Iteration type[foreach] example [lcomp] example
Alternating foreach {a b} $list {...} lcomp {...} for {a b} in $list
Unpacking foreach _ $list {lassign $_ a b; ...} lcomp {...} for {a b} inside $list
Combinatorial foreach a $list1 {foreach b $list2 {...}}lcomp {...} for a in $list1 for b in $list2
Parallel foreach a $list1 b $list2 {...} lcomp {...} for a in $list1 and b in $list2
Conditional foreach a $list {if {cond} {...}} lcomp {...} for a in $list if {cond}

All these different iterations types can be freely intermixed. For example, conditional iteration can be used to skip entire inner loops, not just individual elements.

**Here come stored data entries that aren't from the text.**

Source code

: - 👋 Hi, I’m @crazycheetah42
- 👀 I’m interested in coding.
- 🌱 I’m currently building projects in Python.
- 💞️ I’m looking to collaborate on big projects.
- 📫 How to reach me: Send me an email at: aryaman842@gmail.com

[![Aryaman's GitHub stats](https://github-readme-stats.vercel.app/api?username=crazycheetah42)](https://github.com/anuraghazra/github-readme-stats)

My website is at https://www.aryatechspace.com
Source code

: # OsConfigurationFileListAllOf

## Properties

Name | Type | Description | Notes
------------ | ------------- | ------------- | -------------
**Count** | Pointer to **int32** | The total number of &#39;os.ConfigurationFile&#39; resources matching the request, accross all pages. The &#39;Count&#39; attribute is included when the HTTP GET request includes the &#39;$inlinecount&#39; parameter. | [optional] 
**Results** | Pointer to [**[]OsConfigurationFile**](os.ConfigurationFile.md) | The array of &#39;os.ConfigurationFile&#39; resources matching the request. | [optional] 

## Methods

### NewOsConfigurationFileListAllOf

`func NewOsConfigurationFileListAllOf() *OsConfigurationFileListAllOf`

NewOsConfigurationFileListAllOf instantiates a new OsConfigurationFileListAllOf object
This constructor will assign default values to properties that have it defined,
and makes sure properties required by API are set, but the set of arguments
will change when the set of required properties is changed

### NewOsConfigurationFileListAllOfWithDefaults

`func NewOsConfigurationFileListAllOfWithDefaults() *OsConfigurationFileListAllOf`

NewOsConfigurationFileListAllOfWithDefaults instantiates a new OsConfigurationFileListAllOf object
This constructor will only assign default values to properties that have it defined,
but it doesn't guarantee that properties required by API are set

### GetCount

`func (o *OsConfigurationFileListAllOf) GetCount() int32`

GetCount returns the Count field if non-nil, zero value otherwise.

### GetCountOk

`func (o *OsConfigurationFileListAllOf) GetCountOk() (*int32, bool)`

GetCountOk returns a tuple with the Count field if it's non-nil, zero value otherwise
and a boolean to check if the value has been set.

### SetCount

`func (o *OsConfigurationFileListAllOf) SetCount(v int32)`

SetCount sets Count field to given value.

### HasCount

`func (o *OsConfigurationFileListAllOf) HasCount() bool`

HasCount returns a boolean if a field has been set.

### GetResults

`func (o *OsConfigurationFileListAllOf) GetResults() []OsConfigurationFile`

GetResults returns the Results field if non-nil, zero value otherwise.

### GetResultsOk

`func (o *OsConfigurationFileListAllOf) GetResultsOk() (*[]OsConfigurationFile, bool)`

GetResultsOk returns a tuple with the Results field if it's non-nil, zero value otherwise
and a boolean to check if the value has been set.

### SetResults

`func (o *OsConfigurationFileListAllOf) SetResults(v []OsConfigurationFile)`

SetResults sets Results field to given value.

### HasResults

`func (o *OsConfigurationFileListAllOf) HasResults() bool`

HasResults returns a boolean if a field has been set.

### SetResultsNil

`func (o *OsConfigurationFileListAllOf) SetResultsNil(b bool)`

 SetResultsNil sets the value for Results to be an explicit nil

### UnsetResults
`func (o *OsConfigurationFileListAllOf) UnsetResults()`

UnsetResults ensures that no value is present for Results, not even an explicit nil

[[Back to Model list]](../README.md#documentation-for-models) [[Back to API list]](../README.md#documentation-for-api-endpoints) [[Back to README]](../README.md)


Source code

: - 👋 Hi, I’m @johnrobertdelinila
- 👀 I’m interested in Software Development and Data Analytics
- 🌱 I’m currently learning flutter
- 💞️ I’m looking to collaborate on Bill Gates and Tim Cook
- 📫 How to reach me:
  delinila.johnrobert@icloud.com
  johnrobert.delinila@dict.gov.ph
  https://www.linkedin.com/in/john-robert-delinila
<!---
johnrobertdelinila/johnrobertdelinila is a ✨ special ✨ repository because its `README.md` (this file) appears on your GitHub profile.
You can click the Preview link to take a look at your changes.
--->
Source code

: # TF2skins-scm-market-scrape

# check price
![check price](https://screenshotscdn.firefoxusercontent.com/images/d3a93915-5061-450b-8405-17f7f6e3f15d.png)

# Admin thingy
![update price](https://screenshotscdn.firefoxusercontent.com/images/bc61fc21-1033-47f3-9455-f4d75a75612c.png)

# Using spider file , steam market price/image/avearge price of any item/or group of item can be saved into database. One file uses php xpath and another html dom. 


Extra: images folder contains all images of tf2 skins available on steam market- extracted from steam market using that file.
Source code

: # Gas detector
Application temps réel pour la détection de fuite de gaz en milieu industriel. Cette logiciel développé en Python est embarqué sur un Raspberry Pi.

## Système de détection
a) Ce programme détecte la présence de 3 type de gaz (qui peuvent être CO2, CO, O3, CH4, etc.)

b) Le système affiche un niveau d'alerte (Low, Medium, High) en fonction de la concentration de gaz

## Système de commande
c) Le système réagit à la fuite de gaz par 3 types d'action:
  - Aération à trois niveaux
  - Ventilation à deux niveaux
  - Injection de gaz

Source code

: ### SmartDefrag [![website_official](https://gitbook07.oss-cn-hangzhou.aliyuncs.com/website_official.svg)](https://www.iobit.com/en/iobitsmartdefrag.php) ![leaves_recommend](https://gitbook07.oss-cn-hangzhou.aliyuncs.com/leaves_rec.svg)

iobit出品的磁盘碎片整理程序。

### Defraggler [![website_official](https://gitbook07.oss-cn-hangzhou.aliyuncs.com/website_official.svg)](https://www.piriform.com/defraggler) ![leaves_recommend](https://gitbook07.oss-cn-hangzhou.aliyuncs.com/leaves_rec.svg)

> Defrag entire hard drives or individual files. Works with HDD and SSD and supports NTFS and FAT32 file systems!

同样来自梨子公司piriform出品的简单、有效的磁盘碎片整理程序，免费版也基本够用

proc lcomp {expression args} {
    set __0__ "lappend __1__ \[expr [list $expression]\]"
    while {[llength $args] && [lindex $args 0] ni {for if}} {
        append __0__ " \[expr [list [lindex $args 0]]\]"
        set args [lrange $args 1 end]
    }
    if {![llength $args]} {
        error "wrong # args: must have at least one opcode"
    }
    set tmpvar 2
    while {[llength $args]} {
        set prefix ""
        switch [lindex $args 0] {
        for {
            set nest [list foreach]
            while {[llength $nest] == 1 || [lindex $args 0] eq "and"} {
                if {[llength $args] < 4 || [lindex $args 2] ni {in inside}} {
                    error "wrong # operands: must be \"for\" vars \"in?side?\"\
                           vals ?\"and\" vars \"in?side?\" vals? ?...?"
                }
                switch [lindex $args 2] {
                in {
                    lappend nest [lindex $args 1] [lindex $args 3]
                } inside {
                    lappend nest __${tmpvar}__ [lindex $args 3]
                    append prefix "lassign \$__${tmpvar}__ [lindex $args 1]\n"
                    incr tmpvar
                }}
                set args [lrange $args 4 end]
            }
        } if {
            if {[llength $args] < 2} {
                error "wrong # operands: must be \"if\" condition"
            }
            set nest [list if [lindex $args 1]]
            set args [lrange $args 2 end]
        } default {
            error "bad opcode \"[lindex $args 0]\": must be \"for\" or \"if\""
        }}
        lappend structure $nest $prefix
    }
    foreach {prefix nest} [lreverse $structure] {
        set __0__ [concat $nest [list \n$prefix$__0__]]
    }
    unset -nocomplain expression args tmpvar prefix nest structure
    set __1__ ""
    eval $__0__
    return $__1__
}

To demonstrate its usage, I will first rework all the version-1 examples given later on this page.

set l {1 2 3 4 5 6}
puts "A copy of the list: [lcomp {$i} for i in $l]"
puts "Double values from list: [lcomp {$n * 2} for n in $l]"
puts "Only even numbers: [lcomp {$i} for i in $l if {$i % 2 == 0}]"
proc digits {str} {
    lcomp {$d} for d in [split $str ""] if {[string is digit $d]}
}
puts "Just digits from (703)-999-0012= [digits (703)-999-0012]"
set names1 {Todd Coram Bob Jones Tim Druid}
puts "From ($names1): Last,first = [lcomp {"$l,$f"} for {f l} in $names1]"
puts "From ($names1): Only names starting with 't':\
    [lcomp {$f} for {f l} in $names1 if {[string match T* $f]}]"
puts "Create a matrix pairing {a b c} and {1 2 3}:\
    [lcomp {[list $n1 $n2]} for n1 in {a b c} for n2 in {1 2 3}]"
lcomp {$x} for x in {0 1 2 3}                         ;# 0 1 2 3
lcomp {[list $y $x]} for {x y} in {0 1 2 3}           ;# {1 0} {3 2}
lcomp {$x ** 2} for x in {0 1 2 3}                    ;# 0 1 4 9
lcomp {$x + $y} for x in {0 1 2 3} for y in {0 1 2 3} ;# 0 1 2 3 1 2 3 4 2 3 4 5 3 4 5 6
lcomp {$x} for x in {0 1 2 3} if {$x % 2 == 0}        ;# 0 2
image delete {*}[lcomp {$val} for {key val} in [array get images]]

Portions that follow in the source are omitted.